Performance degradation from PGF90-Xeon to Compaq F90-Alpha

From: denis (dpithon_at_freenospam.fr)
Date: 07/30/04


Date: Fri, 30 Jul 2004 16:43:19 +0200

Hello all,

My Question:
Do I forget some optimization options for Compaq F90 ?

Background:
We use a wave model on a dual-Xeon 2.4Ghz with 2Gb RAM. It was compiled
with pgf90, using -omp, -fastsse and -piv options.

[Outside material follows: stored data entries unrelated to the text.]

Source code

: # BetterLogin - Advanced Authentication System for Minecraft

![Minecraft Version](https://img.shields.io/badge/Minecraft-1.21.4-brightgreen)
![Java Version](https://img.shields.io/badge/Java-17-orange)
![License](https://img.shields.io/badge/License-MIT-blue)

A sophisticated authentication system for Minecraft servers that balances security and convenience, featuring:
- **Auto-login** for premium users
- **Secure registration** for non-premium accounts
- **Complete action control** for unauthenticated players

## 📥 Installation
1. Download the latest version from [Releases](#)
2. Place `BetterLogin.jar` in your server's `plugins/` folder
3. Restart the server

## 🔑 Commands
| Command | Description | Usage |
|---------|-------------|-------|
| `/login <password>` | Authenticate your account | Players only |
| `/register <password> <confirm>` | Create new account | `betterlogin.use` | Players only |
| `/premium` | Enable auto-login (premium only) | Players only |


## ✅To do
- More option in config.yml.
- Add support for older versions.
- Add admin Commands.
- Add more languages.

Then, we have installed the model on a Compaq cluster (till 4 nodes
usable at once). Each node are quad-Alpha (ev68 cpus 1Ghz) with 4Gb of
RAM. We compile it with Compaq F90 with -fast option (which seems to be
an alias for "-align dcommons -arch host, -assume noaccuracy_sensitive
-math_library fast -O4 -tune host"), and we test it with OpenMP and with MPI

The "problem":
the "problem" is that the dual-Xeon is the fastest. Here are the elapsed
time of the same run launches with different parallel protocols (OpenMP
and MPI) on the Xeon and on the Alpha :

- With OpenMP (4 threads)
dual-Xeon : 0h 47m (without -fastsse: 01h 46m)
quad-Alpha : 2h 49m

- With MPI (Processes are dispatched on multiple nodes of the cluster, 1
process per cpu)
  8 Alpha cpu : 1h 25m
12 Alpha cpu : 1h 02m
16 Alpha cpu : 0h 46m

Factually, the code consume many floating point operations and is highly
designed for vectorization. It seems to benefit from SIMD Xeon feature.
But i'm quite disappointed with this result. Do I forget some
optimization options for F90 ?

thanks for your lightnings.

Denis